Deep neural networks (Deep Neural Network, DNN), also known as multi-layer neural networks, can be understood as neural networks having many hidden layers, many of which are not particularly metrics. From DNNs, which are divided by the location of the different layers, the neural networks inside the DNNs can be divided into three categories: input layer, hidden layer, output layer. Typically the first layer is the input layer, the last layer is the output layer, and the intermediate layers are all hidden layers. The layers are fully connected, that is, any neuron in the i-th layer must be connected to any neuron in the i+1-th layer. Although DNN appears to be complex, it is not really complex in terms of the work of each layer, simply the following linear relational expression: wherein/> Is an input vector,/>Is an output vector,/>Is the offset vector, W is the weight matrix (also called coefficient), and α () is the activation function. Each layer simply operates on the input vector to obtain the output vector, and the coefficient W and the offset vector/>, because of the number of DNN layersAnd thus a large number. The parameters are defined in DNN as follows: taking the coefficient W as an example: it is assumed that in a three-layer DNN, the linear coefficients of the 4 th neuron of the second layer to the 2 nd neuron of the third layer are defined as/>The superscript 3 represents the number of layers in which the coefficient W is located, and the subscript corresponds to the output third layer index 2 and the input second layer index 4.

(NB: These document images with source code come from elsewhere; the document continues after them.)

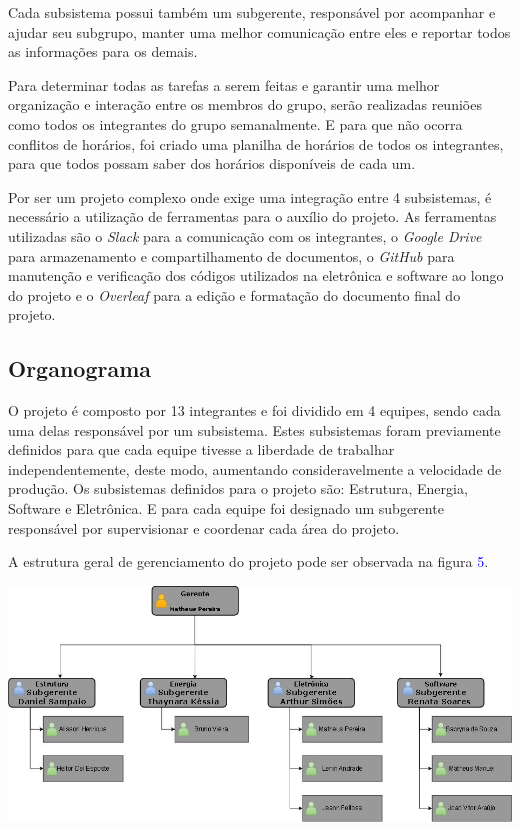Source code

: 	Cada subsistema possui também um subgerente, responsável por acompanhar e ajudar seu subgrupo, manter uma melhor comunicação entre eles e reportar todos as informações para os demais.
    
	Para determinar todas as tarefas a serem feitas e garantir uma melhor organização e interação entre os membros do grupo, serão realizadas reuniões como todos os integrantes do grupo semanalmente. E para que não ocorra conflitos de horários, foi criado uma planilha de horários de todos os integrantes, para que todos possam saber dos horários disponíveis de cada um. 
    
	Por ser um projeto complexo onde exige uma integração entre 4 subsistemas, é necessário a utilização de ferramentas para o auxílio do projeto. As ferramentas utilizadas são o \textit{Slack} para a comunicação com os integrantes, o \textit{Google Drive} para armazenamento e compartilhamento de documentos, o \textit{GitHub} para manutenção e verificação dos códigos utilizados na eletrônica e software ao longo do projeto e o \textit{Overleaf} para a edição e formatação do documento final do projeto.

\subsection{Organograma}

	O projeto é composto por 13 integrantes e foi dividido em 4 equipes, sendo cada uma delas responsável por um subsistema. Estes subsistemas foram previamente definidos para que cada equipe tivesse a liberdade de trabalhar independentemente, deste modo, aumentando consideravelmente a velocidade de produção. Os subsistemas definidos para o projeto são: Estrutura, Energia, Software e Eletrônica. E para cada equipe foi designado um subgerente responsável por supervisionar e coordenar cada área do projeto.
    
	A estrutura geral de gerenciamento do projeto pode ser observada na figura \textcolor{blue}{5}.
    
\begin{center}
	\includegraphics[scale=0.6]{figuras/Organograma}
\end{center} 
    

    
    

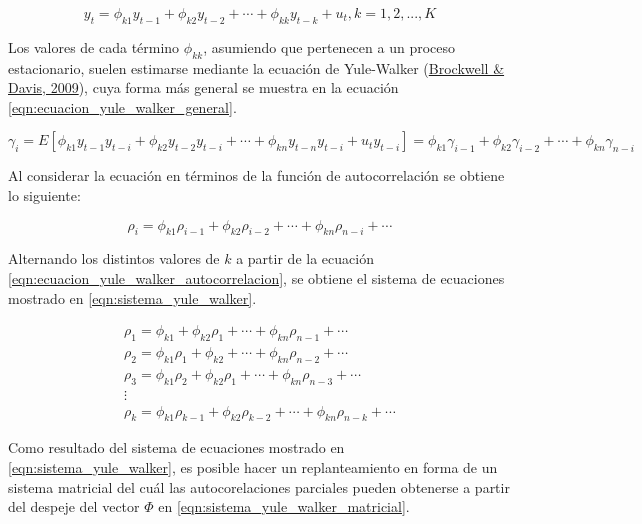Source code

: \documentclass[
]{article}
\begin{document}
\begin{equation}
\label{eqn:ecuacion_autocorrelaciones}
y_t=\phi_{k1}y_{t-1}+\phi_{k2}y_{t-2}+\cdots+\phi_{kk}y_{t-k}+u_t,k=1,2,...,K
\end{equation}

Los valores de cada término \(\phi_{kk}\), asumiendo que pertenecen a un
proceso estacionario, suelen estimarse mediante la ecuación de
Yule-Walker (\protect\hyperlink{ref-yule.walker}{Brockwell \& Davis,
2009}), cuya forma más general se muestra en la ecuación
\ref{eqn:ecuacion_yule_walker_general}.

\begin{equation}
\label{eqn:ecuacion_yule_walker_general}
\gamma_i=E\left[ \phi_{k1}y_{t-1}y_{t-i} + \phi_{k2}y_{t-2}y_{t-i} + \cdots + \phi_{kn}y_{t-n}y_{t-i} + u_ty_{t-i} \right]=\phi_{k1}\gamma_{i-1} + \phi_{k2}\gamma_{i-2} + \cdots + \phi_{kn}\gamma_{n-i}
\end{equation}

Al considerar la ecuación en términos de la función de autocorrelación
se obtiene lo siguiente:

\begin{equation}
\label{eqn:ecuacion_yule_walker_autocorrelacion}
\rho_i=\phi_{k1}\rho_{i-1} + \phi_{k2}\rho_{i-2} + \cdots + \phi_{kn}\rho_{n-i}+\cdots
\end{equation}

Alternando los distintos valores de \(k\) a partir de la ecuación
\ref{eqn:ecuacion_yule_walker_autocorrelacion}, se obtiene el sistema de
ecuaciones mostrado en \ref{eqn:sistema_yule_walker}.

\begin{equation}
\label{eqn:sistema_yule_walker}
\begin{array}{lll} 
\rho_1=\phi_{k1} + \phi_{k2}\rho_{1} + \cdots + \phi_{kn}\rho_{n-1}+\cdots \\
\rho_2=\phi_{k1}\rho_{1} + \phi_{k2} + \cdots + \phi_{kn}\rho_{n-2}+\cdots \\
\rho_3=\phi_{k1}\rho_{2} + \phi_{k2}\rho_{1} + \cdots + \phi_{kn}\rho_{n-3}+\cdots \\
\vdots \\
\rho_k=\phi_{k1}\rho_{k-1} + \phi_{k2}\rho_{k-2} + \cdots + \phi_{kn}\rho_{n-k}+\cdots
\end{array}
\end{equation}

Como resultado del sistema de ecuaciones mostrado en
\ref{eqn:sistema_yule_walker}, es posible hacer un replanteamiento en
forma de un sistema matricial del cuál las autocorelaciones parciales
pueden obtenerse a partir del despeje del vector \(\Phi\) en
\ref{eqn:sistema_yule_walker_matricial}.
\end{document}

The summary is: the coefficients of the kth neuron of the L-1 th layer to the jth neuron of the L-1 th layer are defined as

It should be noted that the input layer is devoid of W parameters. In deep neural networks, more hidden layers make the network more capable of characterizing complex situations in the real world. Theoretically, the more parameters the higher the model complexity, the greater the "capacity", meaning that it can accomplish more complex learning tasks. The process of training the deep neural network, i.e. learning the weight matrix, has the final objective of obtaining a weight matrix (a weight matrix formed by a number of layers of vectors W) for all layers of the trained deep neural network.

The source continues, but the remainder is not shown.